■ What the exercise asks ■
Carry over every entry exactly as it appears in the records.

■ Record set ■
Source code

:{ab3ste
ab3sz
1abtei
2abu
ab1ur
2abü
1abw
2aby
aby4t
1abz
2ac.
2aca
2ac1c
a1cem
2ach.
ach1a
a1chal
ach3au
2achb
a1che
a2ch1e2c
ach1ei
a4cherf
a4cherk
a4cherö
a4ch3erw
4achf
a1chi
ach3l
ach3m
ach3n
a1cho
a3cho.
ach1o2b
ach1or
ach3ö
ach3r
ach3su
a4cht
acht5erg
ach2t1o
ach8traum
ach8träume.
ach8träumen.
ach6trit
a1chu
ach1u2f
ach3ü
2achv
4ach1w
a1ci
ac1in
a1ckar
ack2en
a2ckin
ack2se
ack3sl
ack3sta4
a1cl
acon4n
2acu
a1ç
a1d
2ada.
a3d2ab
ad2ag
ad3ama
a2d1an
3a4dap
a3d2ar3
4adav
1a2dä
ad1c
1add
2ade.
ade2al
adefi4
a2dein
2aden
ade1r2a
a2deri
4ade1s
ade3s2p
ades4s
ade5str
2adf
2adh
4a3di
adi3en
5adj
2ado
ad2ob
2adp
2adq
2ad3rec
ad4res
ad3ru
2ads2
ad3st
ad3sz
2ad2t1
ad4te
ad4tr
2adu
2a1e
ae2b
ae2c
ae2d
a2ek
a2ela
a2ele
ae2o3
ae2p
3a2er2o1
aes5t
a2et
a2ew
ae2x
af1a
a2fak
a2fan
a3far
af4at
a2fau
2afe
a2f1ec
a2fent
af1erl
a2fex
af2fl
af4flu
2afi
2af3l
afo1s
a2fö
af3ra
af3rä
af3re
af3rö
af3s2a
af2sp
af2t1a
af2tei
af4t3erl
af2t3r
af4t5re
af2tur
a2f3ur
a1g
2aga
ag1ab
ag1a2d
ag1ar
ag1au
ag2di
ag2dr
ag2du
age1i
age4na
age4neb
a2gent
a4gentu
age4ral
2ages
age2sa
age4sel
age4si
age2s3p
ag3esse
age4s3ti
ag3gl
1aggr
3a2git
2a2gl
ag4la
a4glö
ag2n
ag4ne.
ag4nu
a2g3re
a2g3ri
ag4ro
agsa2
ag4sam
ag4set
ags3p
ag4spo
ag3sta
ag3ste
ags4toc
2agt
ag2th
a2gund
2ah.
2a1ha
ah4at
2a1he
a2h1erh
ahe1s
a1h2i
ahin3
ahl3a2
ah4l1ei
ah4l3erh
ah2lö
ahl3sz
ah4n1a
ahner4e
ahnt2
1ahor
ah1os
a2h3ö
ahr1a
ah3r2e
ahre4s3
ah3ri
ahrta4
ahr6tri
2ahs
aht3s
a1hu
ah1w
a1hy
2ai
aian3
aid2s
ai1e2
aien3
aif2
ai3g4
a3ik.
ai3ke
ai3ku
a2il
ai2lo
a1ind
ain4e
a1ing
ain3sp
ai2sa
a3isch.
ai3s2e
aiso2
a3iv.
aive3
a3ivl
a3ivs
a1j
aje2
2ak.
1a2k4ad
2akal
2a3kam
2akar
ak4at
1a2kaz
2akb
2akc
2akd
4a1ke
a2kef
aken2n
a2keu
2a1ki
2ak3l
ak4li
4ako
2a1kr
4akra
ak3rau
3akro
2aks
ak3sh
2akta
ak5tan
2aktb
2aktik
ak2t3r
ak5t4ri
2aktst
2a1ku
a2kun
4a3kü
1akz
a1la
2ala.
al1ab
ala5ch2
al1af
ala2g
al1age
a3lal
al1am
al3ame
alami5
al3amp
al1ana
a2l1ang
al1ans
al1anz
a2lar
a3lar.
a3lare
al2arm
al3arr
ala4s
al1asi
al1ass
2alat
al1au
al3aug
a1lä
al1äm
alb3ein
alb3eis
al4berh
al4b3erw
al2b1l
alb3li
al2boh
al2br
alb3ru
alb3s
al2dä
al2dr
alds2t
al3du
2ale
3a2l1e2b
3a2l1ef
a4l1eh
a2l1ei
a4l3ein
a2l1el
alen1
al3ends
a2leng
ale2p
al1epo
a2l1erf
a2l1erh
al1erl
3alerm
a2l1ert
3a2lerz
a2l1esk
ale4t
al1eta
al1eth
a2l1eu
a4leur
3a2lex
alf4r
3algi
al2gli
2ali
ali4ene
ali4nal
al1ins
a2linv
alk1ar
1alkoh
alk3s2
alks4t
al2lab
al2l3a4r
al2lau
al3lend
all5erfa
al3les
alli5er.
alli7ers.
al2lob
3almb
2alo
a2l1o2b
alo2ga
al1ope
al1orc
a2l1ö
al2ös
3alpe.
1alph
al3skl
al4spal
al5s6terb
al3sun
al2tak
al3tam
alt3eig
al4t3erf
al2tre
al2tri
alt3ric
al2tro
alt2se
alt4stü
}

■ Exercise answer ■
Source code

:{ab3ste
ab3sz
1abtei
2abu
ab1ur
2abü
1abw
2aby
aby4t
1abz
2ac.
2aca
2ac1c
a1cem
2ach.
ach1a
a1chal
ach3au
2achb
a1che
a2ch1e2c
ach1ei
a4cherf
a4cherk
a4cherö
a4ch3erw
4achf
a1chi
ach3l
ach3m
ach3n
a1cho
a3cho.
ach1o2b
ach1or
ach3ö
ach3r
ach3su
a4cht
acht5erg
ach2t1o
ach8traum
ach8träume.
ach8träumen.
ach6trit
a1chu
ach1u2f
ach3ü
2achv
4ach1w
a1ci
ac1in
a1ckar
ack2en
a2ckin
ack2se
ack3sl
ack3sta4
a1cl
acon4n
2acu
a1ç
a1d
2ada.
a3d2ab
ad2ag
ad3ama
a2d1an
3a4dap
a3d2ar3
4adav
1a2dä
ad1c
1add
2ade.
ade2al
adefi4
a2dein
2aden
ade1r2a
a2deri
4ade1s
ade3s2p
ades4s
ade5str
2adf
2adh
4a3di
adi3en
5adj
2ado
ad2ob
2adp
2adq
2ad3rec
ad4res
ad3ru
2ads2
ad3st
ad3sz
2ad2t1
ad4te
ad4tr
2adu
2a1e
ae2b
ae2c
ae2d
a2ek
a2ela
a2ele
ae2o3
ae2p
3a2er2o1
aes5t
a2et
a2ew
ae2x
af1a
a2fak
a2fan
a3far
af4at
a2fau
2afe
a2f1ec
a2fent
af1erl
a2fex
af2fl
af4flu
2afi
2af3l
afo1s
a2fö
af3ra
af3rä
af3re
af3rö
af3s2a
af2sp
af2t1a
af2tei
af4t3erl
af2t3r
af4t5re
af2tur
a2f3ur
a1g
2aga
ag1ab
ag1a2d
ag1ar
ag1au
ag2di
ag2dr
ag2du
age1i
age4na
age4neb
a2gent
a4gentu
age4ral
2ages
age2sa
age4sel
age4si
age2s3p
ag3esse
age4s3ti
ag3gl
1aggr
3a2git
2a2gl
ag4la
a4glö
ag2n
ag4ne.
ag4nu
a2g3re
a2g3ri
ag4ro
agsa2
ag4sam
ag4set
ags3p
ag4spo
ag3sta
ag3ste
ags4toc
2agt
ag2th
a2gund
2ah.
2a1ha
ah4at
2a1he
a2h1erh
ahe1s
a1h2i
ahin3
ahl3a2
ah4l1ei
ah4l3erh
ah2lö
ahl3sz
ah4n1a
ahner4e
ahnt2
1ahor
ah1os
a2h3ö
ahr1a
ah3r2e
ahre4s3
ah3ri
ahrta4
ahr6tri
2ahs
aht3s
a1hu
ah1w
a1hy
2ai
aian3
aid2s
ai1e2
aien3
aif2
ai3g4
a3ik.
ai3ke
ai3ku
a2il
ai2lo
a1ind
ain4e
a1ing
ain3sp
ai2sa
a3isch.
ai3s2e
aiso2
a3iv.
aive3
a3ivl
a3ivs
a1j
aje2
2ak.
1a2k4ad
2akal
2a3kam
2akar
ak4at
1a2kaz
2akb
2akc
2akd
4a1ke
a2kef
aken2n
a2keu
2a1ki
2ak3l
ak4li
4ako
2a1kr
4akra
ak3rau
3akro
2aks
ak3sh
2akta
ak5tan
2aktb
2aktik
ak2t3r
ak5t4ri
2aktst
2a1ku
a2kun
4a3kü
1akz
a1la
2ala.
al1ab
ala5ch2
al1af
ala2g
al1age
a3lal
al1am
al3ame
alami5
al3amp
al1ana
a2l1ang
al1ans
al1anz
a2lar
a3lar.
a3lare
al2arm
al3arr
ala4s
al1asi
al1ass
2alat
al1au
al3aug
a1lä
al1äm
alb3ein
alb3eis
al4berh
al4b3erw
al2b1l
alb3li
al2boh
al2br
alb3ru
alb3s
al2dä
al2dr
alds2t
al3du
2ale
3a2l1e2b
3a2l1ef
a4l1eh
a2l1ei
a4l3ein
a2l1el
alen1
al3ends
a2leng
ale2p
al1epo
a2l1erf
a2l1erh
al1erl
3alerm
a2l1ert
3a2lerz
a2l1esk
ale4t
al1eta
al1eth
a2l1eu
a4leur
3a2lex
alf4r
3algi
al2gli
2ali
ali4ene
ali4nal
al1ins
a2linv
alk1ar
1alkoh
alk3s2
alks4t
al2lab
al2l3a4r
al2lau
al3lend
all5erfa
al3les
alli5er.
alli7ers.
al2lob
3almb
2alo
a2l1o2b
alo2ga
al1ope
al1orc
a2l1ö
al2ös
3alpe.
1alph
al3skl
al4spal
al5s6terb
al3sun
al2tak
al3tam
alt3eig
al4t3erf
al2tre
al2tri
alt3ric
al2tro
alt2se
alt4stü
}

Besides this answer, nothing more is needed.